> **THE TASK**
What the answer must contain is every line of the records, exactly, with no pictures.

***** DATA TO USE *****

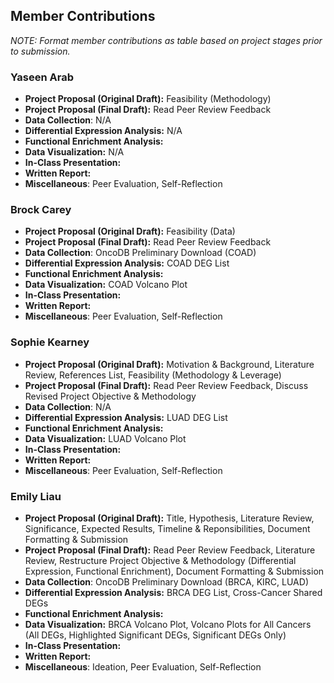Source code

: ## Member Contributions
*NOTE: Format member contributions as table based on project stages prior to submission.*

### Yaseen Arab
- **Project Proposal (Original Draft):** Feasibility (Methodology)
- **Project Proposal (Final Draft):** Read Peer Review Feedback
- **Data Collection**: N/A
- **Differential Expression Analysis:** N/A
- **Functional Enrichment Analysis:** 
- **Data Visualization:** N/A
- **In-Class Presentation:** 
- **Written Report:** 
- **Miscellaneous**: Peer Evaluation, Self-Reflection

### Brock Carey
- **Project Proposal (Original Draft):** Feasibility (Data)
- **Project Proposal (Final Draft):** Read Peer Review Feedback
- **Data Collection**: OncoDB Preliminary Download (COAD)
- **Differential Expression Analysis:** COAD DEG List
- **Functional Enrichment Analysis:** 
- **Data Visualization:** COAD Volcano Plot
- **In-Class Presentation:** 
- **Written Report:** 
- **Miscellaneous**: Peer Evaluation, Self-Reflection

### Sophie Kearney
- **Project Proposal (Original Draft):** Motivation & Background, Literature Review, References List, Feasibility (Methodology & Leverage)
- **Project Proposal (Final Draft):** Read Peer Review Feedback, Discuss Revised Project Objective & Methodology
- **Data Collection**: N/A
- **Differential Expression Analysis:** LUAD DEG List
- **Functional Enrichment Analysis:** 
- **Data Visualization:** LUAD Volcano Plot
- **In-Class Presentation:** 
- **Written Report:** 
- **Miscellaneous**: Peer Evaluation, Self-Reflection

### Emily Liau
- **Project Proposal (Original Draft):** Title, Hypothesis, Literature Review, Significance, Expected Results, Timeline & Reponsibilities, Document Formatting & Submission
- **Project Proposal (Final Draft):** Read Peer Review Feedback, Literature Review, Restructure Project Objective & Methodology (Differential Expression, Functional Enrichment), Document Formatting & Submission
- **Data Collection**: OncoDB Preliminary Download (BRCA, KIRC, LUAD)
- **Differential Expression Analysis:** BRCA DEG List, Cross-Cancer Shared DEGs
- **Functional Enrichment Analysis:** 
- **Data Visualization:** BRCA Volcano Plot, Volcano Plots for All Cancers (All DEGs, Highlighted Significant DEGs, Significant DEGs Only)
- **In-Class Presentation:** 
- **Written Report:** 
- **Miscellaneous**: Ideation, Peer Evaluation, Self-Reflection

*****

> **EXERCISE SOLUTION**
Source code

: ## Member Contributions
*NOTE: Format member contributions as table based on project stages prior to submission.*

### Yaseen Arab
- **Project Proposal (Original Draft):** Feasibility (Methodology)
- **Project Proposal (Final Draft):** Read Peer Review Feedback
- **Data Collection**: N/A
- **Differential Expression Analysis:** N/A
- **Functional Enrichment Analysis:** 
- **Data Visualization:** N/A
- **In-Class Presentation:** 
- **Written Report:** 
- **Miscellaneous**: Peer Evaluation, Self-Reflection

### Brock Carey
- **Project Proposal (Original Draft):** Feasibility (Data)
- **Project Proposal (Final Draft):** Read Peer Review Feedback
- **Data Collection**: OncoDB Preliminary Download (COAD)
- **Differential Expression Analysis:** COAD DEG List
- **Functional Enrichment Analysis:** 
- **Data Visualization:** COAD Volcano Plot
- **In-Class Presentation:** 
- **Written Report:** 
- **Miscellaneous**: Peer Evaluation, Self-Reflection

### Sophie Kearney
- **Project Proposal (Original Draft):** Motivation & Background, Literature Review, References List, Feasibility (Methodology & Leverage)
- **Project Proposal (Final Draft):** Read Peer Review Feedback, Discuss Revised Project Objective & Methodology
- **Data Collection**: N/A
- **Differential Expression Analysis:** LUAD DEG List
- **Functional Enrichment Analysis:** 
- **Data Visualization:** LUAD Volcano Plot
- **In-Class Presentation:** 
- **Written Report:** 
- **Miscellaneous**: Peer Evaluation, Self-Reflection

### Emily Liau
- **Project Proposal (Original Draft):** Title, Hypothesis, Literature Review, Significance, Expected Results, Timeline & Reponsibilities, Document Formatting & Submission
- **Project Proposal (Final Draft):** Read Peer Review Feedback, Literature Review, Restructure Project Objective & Methodology (Differential Expression, Functional Enrichment), Document Formatting & Submission
- **Data Collection**: OncoDB Preliminary Download (BRCA, KIRC, LUAD)
- **Differential Expression Analysis:** BRCA DEG List, Cross-Cancer Shared DEGs
- **Functional Enrichment Analysis:** 
- **Data Visualization:** BRCA Volcano Plot, Volcano Plots for All Cancers (All DEGs, Highlighted Significant DEGs, Significant DEGs Only)
- **In-Class Presentation:** 
- **Written Report:** 
- **Miscellaneous**: Ideation, Peer Evaluation, Self-Reflection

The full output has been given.